◆ WORK REQUEST ◆
Look through the records below, count the lines with the word "strings", and reply with only the number.

- Opening Delimiter -

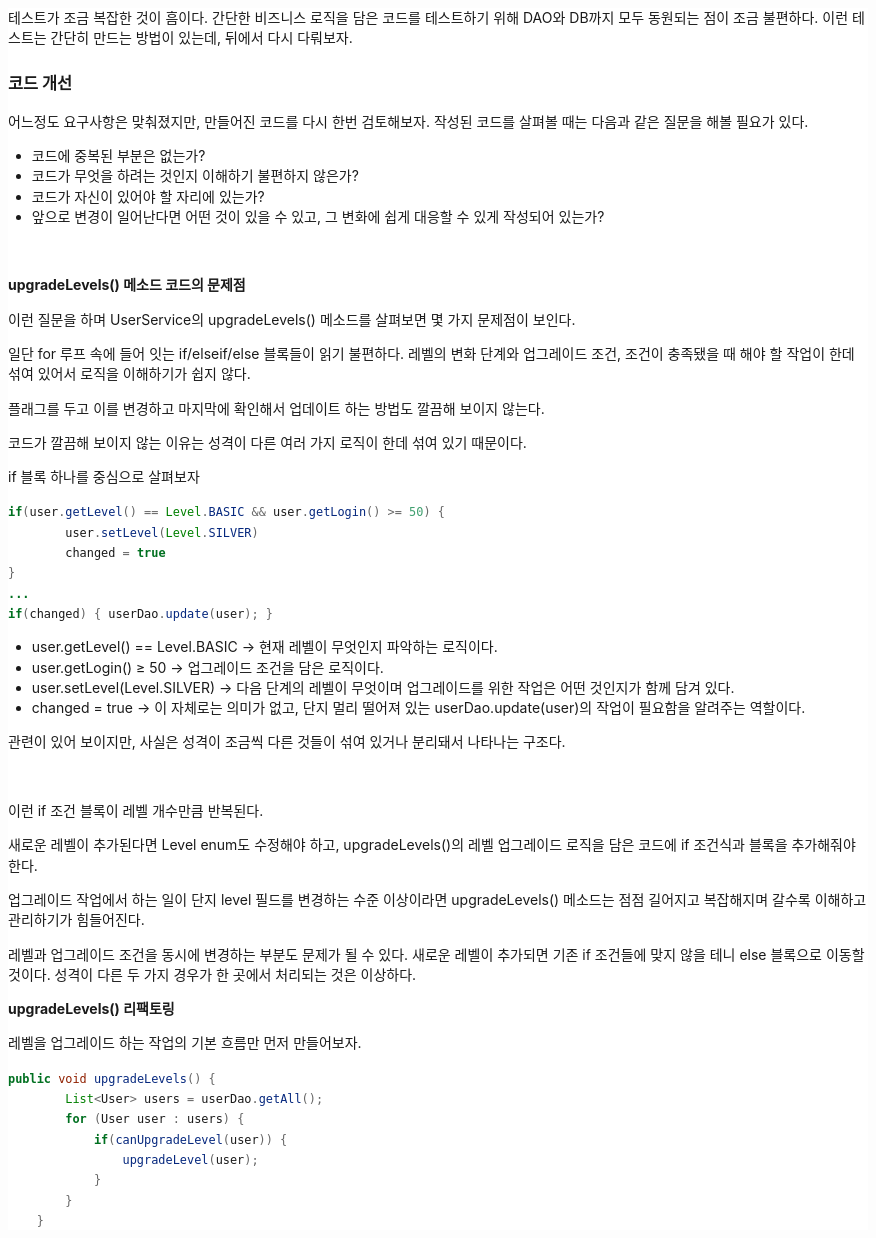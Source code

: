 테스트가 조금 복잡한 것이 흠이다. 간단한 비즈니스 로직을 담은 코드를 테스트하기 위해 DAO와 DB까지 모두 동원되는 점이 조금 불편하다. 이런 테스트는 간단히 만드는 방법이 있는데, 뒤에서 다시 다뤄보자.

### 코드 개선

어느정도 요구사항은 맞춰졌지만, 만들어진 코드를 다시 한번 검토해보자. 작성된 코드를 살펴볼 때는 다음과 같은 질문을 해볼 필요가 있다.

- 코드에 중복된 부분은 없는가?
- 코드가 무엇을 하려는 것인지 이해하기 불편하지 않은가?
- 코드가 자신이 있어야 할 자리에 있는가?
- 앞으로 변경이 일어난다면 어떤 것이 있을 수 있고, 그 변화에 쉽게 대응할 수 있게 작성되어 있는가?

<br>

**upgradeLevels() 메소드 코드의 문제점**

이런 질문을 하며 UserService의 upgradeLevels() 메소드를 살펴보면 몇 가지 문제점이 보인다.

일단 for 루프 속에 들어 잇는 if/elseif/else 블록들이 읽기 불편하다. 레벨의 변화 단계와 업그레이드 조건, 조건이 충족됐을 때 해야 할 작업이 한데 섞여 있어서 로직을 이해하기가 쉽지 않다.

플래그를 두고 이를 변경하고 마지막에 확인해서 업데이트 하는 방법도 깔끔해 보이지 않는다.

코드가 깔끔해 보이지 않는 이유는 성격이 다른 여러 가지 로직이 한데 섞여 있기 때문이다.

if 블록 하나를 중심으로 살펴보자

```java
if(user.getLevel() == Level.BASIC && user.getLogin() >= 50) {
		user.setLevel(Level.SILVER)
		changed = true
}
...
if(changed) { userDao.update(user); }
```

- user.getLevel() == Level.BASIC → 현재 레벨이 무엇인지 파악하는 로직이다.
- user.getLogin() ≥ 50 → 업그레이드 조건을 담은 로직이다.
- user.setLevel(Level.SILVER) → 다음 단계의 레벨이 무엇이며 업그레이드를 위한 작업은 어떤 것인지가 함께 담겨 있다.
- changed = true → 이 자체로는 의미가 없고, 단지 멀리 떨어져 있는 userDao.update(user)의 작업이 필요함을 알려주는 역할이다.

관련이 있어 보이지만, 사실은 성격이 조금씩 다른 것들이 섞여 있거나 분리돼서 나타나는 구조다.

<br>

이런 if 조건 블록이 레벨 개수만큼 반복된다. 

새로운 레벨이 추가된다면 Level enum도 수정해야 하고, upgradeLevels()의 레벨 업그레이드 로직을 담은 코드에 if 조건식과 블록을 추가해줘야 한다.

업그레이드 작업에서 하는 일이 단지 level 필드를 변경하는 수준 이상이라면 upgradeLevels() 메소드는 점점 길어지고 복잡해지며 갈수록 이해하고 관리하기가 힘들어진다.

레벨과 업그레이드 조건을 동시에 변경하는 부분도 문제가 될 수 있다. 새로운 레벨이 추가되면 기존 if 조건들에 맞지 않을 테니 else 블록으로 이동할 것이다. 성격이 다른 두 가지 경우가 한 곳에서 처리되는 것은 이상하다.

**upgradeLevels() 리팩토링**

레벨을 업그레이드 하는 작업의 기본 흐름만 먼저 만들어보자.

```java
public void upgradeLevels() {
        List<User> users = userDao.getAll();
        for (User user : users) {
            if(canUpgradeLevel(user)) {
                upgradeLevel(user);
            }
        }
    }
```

- Closing Delimiter -
- Opening Delimiter -

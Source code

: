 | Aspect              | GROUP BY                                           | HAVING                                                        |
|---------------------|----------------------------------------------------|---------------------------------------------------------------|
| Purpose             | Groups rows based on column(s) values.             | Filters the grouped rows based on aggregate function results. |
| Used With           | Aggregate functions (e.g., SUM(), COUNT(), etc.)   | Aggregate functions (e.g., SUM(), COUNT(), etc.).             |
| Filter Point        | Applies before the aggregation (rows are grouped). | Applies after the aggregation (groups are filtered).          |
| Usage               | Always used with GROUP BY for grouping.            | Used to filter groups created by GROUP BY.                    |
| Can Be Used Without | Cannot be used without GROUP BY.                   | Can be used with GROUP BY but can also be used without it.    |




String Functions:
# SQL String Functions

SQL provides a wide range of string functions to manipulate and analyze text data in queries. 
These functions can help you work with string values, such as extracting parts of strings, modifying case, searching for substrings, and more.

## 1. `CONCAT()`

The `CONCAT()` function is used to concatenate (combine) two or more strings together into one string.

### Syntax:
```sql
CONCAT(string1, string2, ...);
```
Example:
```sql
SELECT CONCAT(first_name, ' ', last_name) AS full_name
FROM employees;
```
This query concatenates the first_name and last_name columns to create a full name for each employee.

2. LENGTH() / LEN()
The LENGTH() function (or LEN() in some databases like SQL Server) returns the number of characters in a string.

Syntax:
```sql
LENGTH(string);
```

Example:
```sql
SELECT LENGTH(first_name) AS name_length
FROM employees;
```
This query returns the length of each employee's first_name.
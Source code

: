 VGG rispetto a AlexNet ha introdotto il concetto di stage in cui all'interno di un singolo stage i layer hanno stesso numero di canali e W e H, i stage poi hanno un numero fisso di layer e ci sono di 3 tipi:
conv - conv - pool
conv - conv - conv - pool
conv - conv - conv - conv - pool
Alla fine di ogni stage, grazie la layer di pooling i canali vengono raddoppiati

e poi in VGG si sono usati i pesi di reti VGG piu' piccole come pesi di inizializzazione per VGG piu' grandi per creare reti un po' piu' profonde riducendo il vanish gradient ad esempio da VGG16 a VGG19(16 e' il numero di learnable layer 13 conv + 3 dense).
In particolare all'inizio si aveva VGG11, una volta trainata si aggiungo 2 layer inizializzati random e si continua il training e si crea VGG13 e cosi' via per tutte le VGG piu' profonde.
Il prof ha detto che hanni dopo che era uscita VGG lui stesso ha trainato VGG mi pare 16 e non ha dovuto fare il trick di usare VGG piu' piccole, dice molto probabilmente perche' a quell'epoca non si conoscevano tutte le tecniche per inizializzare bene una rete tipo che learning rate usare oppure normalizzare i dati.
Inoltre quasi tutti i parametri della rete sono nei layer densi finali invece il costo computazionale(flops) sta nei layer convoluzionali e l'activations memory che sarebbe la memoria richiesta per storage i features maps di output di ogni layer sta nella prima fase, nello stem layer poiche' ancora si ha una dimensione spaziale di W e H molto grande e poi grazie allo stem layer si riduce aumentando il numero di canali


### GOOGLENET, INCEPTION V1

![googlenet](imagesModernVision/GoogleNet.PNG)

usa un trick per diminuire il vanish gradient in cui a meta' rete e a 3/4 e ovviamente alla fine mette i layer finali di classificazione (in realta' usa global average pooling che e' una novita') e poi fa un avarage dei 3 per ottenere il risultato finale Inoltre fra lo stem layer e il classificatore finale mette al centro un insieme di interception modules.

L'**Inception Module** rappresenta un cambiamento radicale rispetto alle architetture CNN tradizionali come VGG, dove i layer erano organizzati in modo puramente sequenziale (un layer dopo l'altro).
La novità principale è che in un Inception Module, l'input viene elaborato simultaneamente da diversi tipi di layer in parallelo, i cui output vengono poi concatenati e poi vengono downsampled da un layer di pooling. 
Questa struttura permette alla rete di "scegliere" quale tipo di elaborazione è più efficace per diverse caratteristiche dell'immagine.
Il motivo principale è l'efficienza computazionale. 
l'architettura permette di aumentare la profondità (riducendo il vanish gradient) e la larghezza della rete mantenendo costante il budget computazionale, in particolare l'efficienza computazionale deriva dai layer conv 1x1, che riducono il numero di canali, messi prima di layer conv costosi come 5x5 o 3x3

- Closing Delimiter -

◆ YOUR SOLUTION ◆
2